By Rhea Choudhary | Staff Writer
There is a certain type of student who immediately excels, taking initiative the moment a professor says, “Let’s open this up for discussion.” They quickly raise their hand, confidently speak and know how to fill any silence.
Then, there are the rest of us in the class, the ones still processing and forming thoughts, or simply being the ones who don’t feel the need to say something to prove to the professors we are engaged.
However, in many classrooms, those differences don’t just craft the class conversation but determine your grade.
Participation grades are often a way for professors to encourage engagement, especially within smaller, discussion-based classes. In theory, they serve as rewards for students who effectively contribute to the learning environment. In reality, they often end up being a reward for something entirely different: one’s extroversion.
This is not just a personal observation, but is one supported by research. A 2015 study by the National Institute for Learning Outcomes Assessment found that students engage in multiple ways, through listening, reflecting and writing, not just speaking. However, classroom assessment practices still often tend to prioritize visible, verbal participation over these less obvious forms of engagement.
When participation has such a specific definition, learning that happens internally becomes invisible. Invisible learning doesn’t receive a reward.
Introverted students, or simply more reflective learners, are not less engaged in the content. They are engaged differently. According to the American Psychological Association, introversion is associated with inward processing and careful thinking rather than disengagement. In classrooms where speed and frequency of responses are emphasized, those strengths can become disadvantages.
Participation grades don’t usually account for thinking time. Instead, they reward whoever speaks first or whoever happens to speak the most, not necessarily who is contributing the most thoughtfully or effectively. That pressure can push students to talk just to be seen participating, rather than actually adding something of real value.
Beyond personality, this structure creates inequities. Reporting from The Chronicle of Higher Education shows anxious students may avoid participating verbally. When speaking becomes the primary measure of participation, students can be graded on their comfort level rather than their comprehension.

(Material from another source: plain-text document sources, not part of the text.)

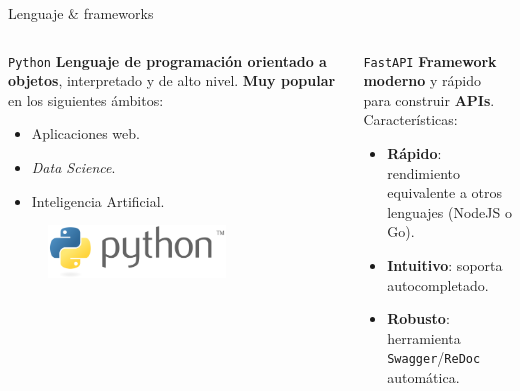 \documentclass[aspectratio=169,xcolor=dvipsnames]{beamer}
\begin{document}
	
	\begin{frame}{Lenguaje \& frameworks}
		\begin{columns}
			\begin{column}{0.5\textwidth}
				\begin{exampleblock}{\texttt{Python}}
					\textbf{Lenguaje de programación orientado a objetos}, interpretado y de alto nivel. \textbf{Muy popular} en los siguientes ámbitos:
					
					\begin{itemize}
						\item Aplicaciones web.
						
						\item \textit{Data Science}.
						
						\item Inteligencia Artificial.
					\end{itemize}
					
					\begin{figure}[h!]
						\begin{center}
							\includegraphics[width=0.7\textwidth]{img/python_logo.png}
						\end{center}
					\end{figure}
				\end{exampleblock}
			\end{column}
		
			\begin{column}{0.5\textwidth}
				\begin{exampleblock}{\texttt{FastAPI}}
					\textbf{Framework moderno} y rápido para construir \textbf{APIs}. Características:
					
					\begin{itemize}
						\item \textbf{Rápido}: rendimiento equivalente a otros lenguajes (NodeJS o Go).
						\item \textbf{Intuitivo}: soporta autocompletado. 
						\item \textbf{Robusto}: herramienta \texttt{Swagger}/\texttt{ReDoc} automática.
					\end{itemize}
					

\end{exampleblock}
\end{column}
\end{columns}
\end{frame}
\end{document}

The result is an environment where grades reflect a student’s comfort levels and extroversion, not comprehension.
Now I am not saying this means that participation should not matter. Discussion is valuable; it encourages students to consider new ideas, exposes them to unique perspectives and makes learning more dynamic.
However, if the professor’s goal is for a student to be genuinely engaged in their content, we need to rethink what “participation” should actually look like. Currently, participating in a class has a too narrow definition that comes from merely speaking just to speak.
Engagement does not have to mean raising your hand first or speaking the most in a discussion. It can come from actively listening, adding in your own thoughts on someone else’s idea or writing a thoughtful reflection after a professor’s lecture. Some of the most valuable participation occurs quietly, and that is often unrecognized.
Now there are already a few classrooms following this method. Some professors allow students to submit written responses rather than speaking every day. Others require small-group discussions, in the hope that students may feel more comfortable contributing to the topic. These changes in approaches don’t take away participation. In turn, they expand it.
The goal is not to pause discussion or to stop students who do enjoy speaking in class. It is to stop treating one way of engaging as the only valid one and the one that reflects a student’s standing in their class.
When participation grades reward extroversion, they prove that how you learn matters less than how you perform, which should not be the case.
College classrooms should challenge students to think, not just to speak. And until participation grades show that, they are not really measuring engagement at all. Instead, they are measuring personality.